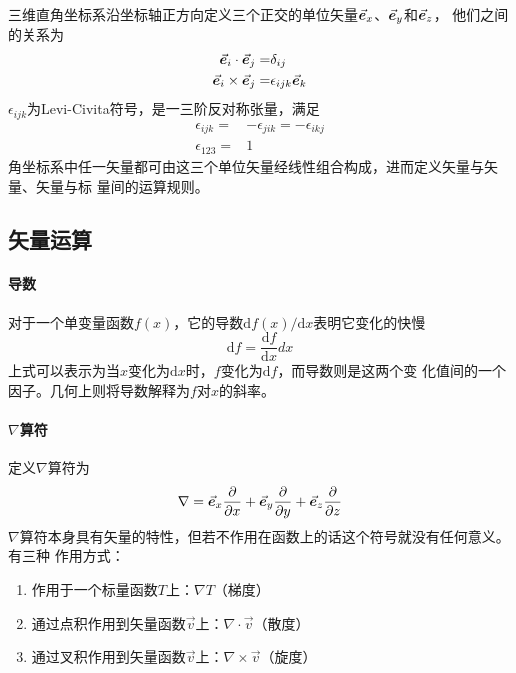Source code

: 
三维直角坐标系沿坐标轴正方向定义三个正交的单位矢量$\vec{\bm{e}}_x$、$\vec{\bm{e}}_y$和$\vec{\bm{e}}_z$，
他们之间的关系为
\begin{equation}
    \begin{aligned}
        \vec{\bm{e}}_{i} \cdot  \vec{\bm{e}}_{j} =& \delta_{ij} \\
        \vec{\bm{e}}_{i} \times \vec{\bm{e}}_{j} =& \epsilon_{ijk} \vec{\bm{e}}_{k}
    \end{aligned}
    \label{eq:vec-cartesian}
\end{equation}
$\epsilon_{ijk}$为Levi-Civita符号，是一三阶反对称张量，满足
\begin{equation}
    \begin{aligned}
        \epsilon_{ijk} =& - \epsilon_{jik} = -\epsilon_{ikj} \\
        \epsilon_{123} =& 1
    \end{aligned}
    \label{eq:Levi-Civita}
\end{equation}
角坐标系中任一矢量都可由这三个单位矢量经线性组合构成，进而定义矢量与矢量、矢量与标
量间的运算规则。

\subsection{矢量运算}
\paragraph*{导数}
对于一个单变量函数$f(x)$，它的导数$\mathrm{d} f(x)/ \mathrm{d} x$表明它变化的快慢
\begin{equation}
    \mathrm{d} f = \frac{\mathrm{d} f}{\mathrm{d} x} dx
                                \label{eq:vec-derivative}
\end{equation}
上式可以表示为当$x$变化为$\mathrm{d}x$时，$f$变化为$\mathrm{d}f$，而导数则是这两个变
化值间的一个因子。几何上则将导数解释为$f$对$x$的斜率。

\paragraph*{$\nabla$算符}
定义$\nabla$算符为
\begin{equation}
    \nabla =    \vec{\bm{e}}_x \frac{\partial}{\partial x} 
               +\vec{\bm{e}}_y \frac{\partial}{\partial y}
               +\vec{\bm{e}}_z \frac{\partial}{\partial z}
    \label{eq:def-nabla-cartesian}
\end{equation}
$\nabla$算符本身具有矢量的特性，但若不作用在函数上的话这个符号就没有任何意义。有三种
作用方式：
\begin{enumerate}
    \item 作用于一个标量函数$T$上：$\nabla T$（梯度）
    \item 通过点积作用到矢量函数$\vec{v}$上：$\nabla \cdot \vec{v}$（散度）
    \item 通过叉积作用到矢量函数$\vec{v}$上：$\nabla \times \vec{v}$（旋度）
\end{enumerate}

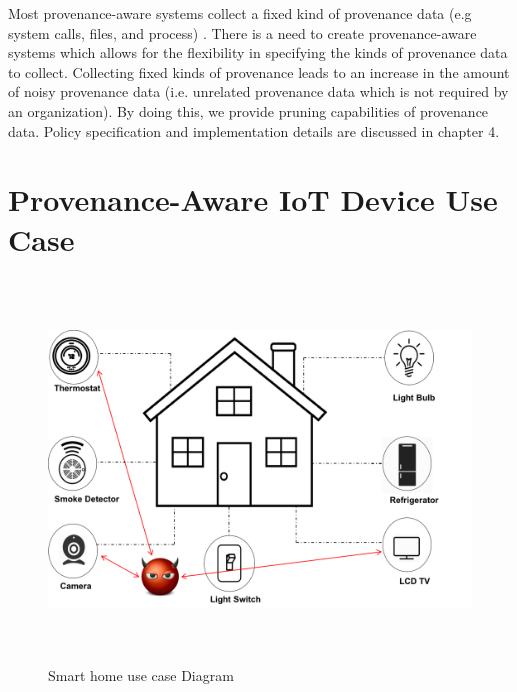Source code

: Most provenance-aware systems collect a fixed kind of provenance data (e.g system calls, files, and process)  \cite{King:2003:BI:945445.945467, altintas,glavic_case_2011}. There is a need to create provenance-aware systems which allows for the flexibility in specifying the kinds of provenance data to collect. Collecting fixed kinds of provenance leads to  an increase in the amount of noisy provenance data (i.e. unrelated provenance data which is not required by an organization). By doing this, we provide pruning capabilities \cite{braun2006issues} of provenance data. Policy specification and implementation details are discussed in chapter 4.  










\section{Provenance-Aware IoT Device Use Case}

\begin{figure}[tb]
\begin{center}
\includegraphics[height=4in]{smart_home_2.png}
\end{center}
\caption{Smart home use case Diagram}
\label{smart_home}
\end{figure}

----

* _WORK TO BE COMPLETED_
Return the entries verbatim, pictures excluded.

* _PROBLEM SOLUTION_
Source code

: 
三维直角坐标系沿坐标轴正方向定义三个正交的单位矢量$\vec{\bm{e}}_x$、$\vec{\bm{e}}_y$和$\vec{\bm{e}}_z$，
他们之间的关系为
\begin{equation}
    \begin{aligned}
        \vec{\bm{e}}_{i} \cdot  \vec{\bm{e}}_{j} =& \delta_{ij} \\
        \vec{\bm{e}}_{i} \times \vec{\bm{e}}_{j} =& \epsilon_{ijk} \vec{\bm{e}}_{k}
    \end{aligned}
    \label{eq:vec-cartesian}
\end{equation}
$\epsilon_{ijk}$为Levi-Civita符号，是一三阶反对称张量，满足
\begin{equation}
    \begin{aligned}
        \epsilon_{ijk} =& - \epsilon_{jik} = -\epsilon_{ikj} \\
        \epsilon_{123} =& 1
    \end{aligned}
    \label{eq:Levi-Civita}
\end{equation}
角坐标系中任一矢量都可由这三个单位矢量经线性组合构成，进而定义矢量与矢量、矢量与标
量间的运算规则。

\subsection{矢量运算}
\paragraph*{导数}
对于一个单变量函数$f(x)$，它的导数$\mathrm{d} f(x)/ \mathrm{d} x$表明它变化的快慢
\begin{equation}
    \mathrm{d} f = \frac{\mathrm{d} f}{\mathrm{d} x} dx
                                \label{eq:vec-derivative}
\end{equation}
上式可以表示为当$x$变化为$\mathrm{d}x$时，$f$变化为$\mathrm{d}f$，而导数则是这两个变
化值间的一个因子。几何上则将导数解释为$f$对$x$的斜率。

\paragraph*{$\nabla$算符}
定义$\nabla$算符为
\begin{equation}
    \nabla =    \vec{\bm{e}}_x \frac{\partial}{\partial x} 
               +\vec{\bm{e}}_y \frac{\partial}{\partial y}
               +\vec{\bm{e}}_z \frac{\partial}{\partial z}
    \label{eq:def-nabla-cartesian}
\end{equation}
$\nabla$算符本身具有矢量的特性，但若不作用在函数上的话这个符号就没有任何意义。有三种
作用方式：
\begin{enumerate}
    \item 作用于一个标量函数$T$上：$\nabla T$（梯度）
    \item 通过点积作用到矢量函数$\vec{v}$上：$\nabla \cdot \vec{v}$（散度）
    \item 通过叉积作用到矢量函数$\vec{v}$上：$\nabla \times \vec{v}$（旋度）
\end{enumerate}

Source code

: Most provenance-aware systems collect a fixed kind of provenance data (e.g system calls, files, and process)  \cite{King:2003:BI:945445.945467, altintas,glavic_case_2011}. There is a need to create provenance-aware systems which allows for the flexibility in specifying the kinds of provenance data to collect. Collecting fixed kinds of provenance leads to  an increase in the amount of noisy provenance data (i.e. unrelated provenance data which is not required by an organization). By doing this, we provide pruning capabilities \cite{braun2006issues} of provenance data. Policy specification and implementation details are discussed in chapter 4.  










\section{Provenance-Aware IoT Device Use Case}

\begin{figure}[tb]
\begin{center}
\includegraphics[height=4in]{smart_home_2.png}
\end{center}
\caption{Smart home use case Diagram}
\label{smart_home}
\end{figure}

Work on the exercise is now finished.